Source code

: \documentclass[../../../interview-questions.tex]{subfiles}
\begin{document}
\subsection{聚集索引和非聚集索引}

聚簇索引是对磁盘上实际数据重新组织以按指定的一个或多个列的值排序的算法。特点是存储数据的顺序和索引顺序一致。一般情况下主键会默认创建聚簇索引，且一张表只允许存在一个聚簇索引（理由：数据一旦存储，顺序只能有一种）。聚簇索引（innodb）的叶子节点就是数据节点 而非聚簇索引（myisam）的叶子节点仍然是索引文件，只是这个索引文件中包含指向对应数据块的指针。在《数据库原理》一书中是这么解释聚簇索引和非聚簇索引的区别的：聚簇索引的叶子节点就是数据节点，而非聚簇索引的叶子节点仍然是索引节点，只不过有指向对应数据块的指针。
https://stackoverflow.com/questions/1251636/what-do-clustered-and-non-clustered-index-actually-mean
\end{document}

ASSIGNMENT: Set the entries above down once more, exactly as they stand.

YOUR RESPONSE:
Source code

: \documentclass[../../../interview-questions.tex]{subfiles}
\begin{document}
\subsection{聚集索引和非聚集索引}

聚簇索引是对磁盘上实际数据重新组织以按指定的一个或多个列的值排序的算法。特点是存储数据的顺序和索引顺序一致。一般情况下主键会默认创建聚簇索引，且一张表只允许存在一个聚簇索引（理由：数据一旦存储，顺序只能有一种）。聚簇索引（innodb）的叶子节点就是数据节点 而非聚簇索引（myisam）的叶子节点仍然是索引文件，只是这个索引文件中包含指向对应数据块的指针。在《数据库原理》一书中是这么解释聚簇索引和非聚簇索引的区别的：聚簇索引的叶子节点就是数据节点，而非聚簇索引的叶子节点仍然是索引节点，只不过有指向对应数据块的指针。
https://stackoverflow.com/questions/1251636/what-do-clustered-and-non-clustered-index-actually-mean
\end{document}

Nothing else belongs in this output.